### WHAT THIS TASK INVOLVES
If a record contains a picture, leave the picture out and copy everything else exactly.

### WORKING DATA
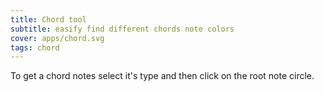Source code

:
 ```yaml
---
title: Chord tool
subtitle: easify find different chords note colors
cover: apps/chord.svg
tags: chord
---
```


To get a chord notes select it's type and then click on the root note circle.

<client-only >
 <chord-tool />
</client-only >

### TASK OUTPUT
Source code

:
 ```yaml
---
title: Chord tool
subtitle: easify find different chords note colors
cover: apps/chord.svg
tags: chord
---
```


To get a chord notes select it's type and then click on the root note circle.

<client-only >
 <chord-tool />
</client-only >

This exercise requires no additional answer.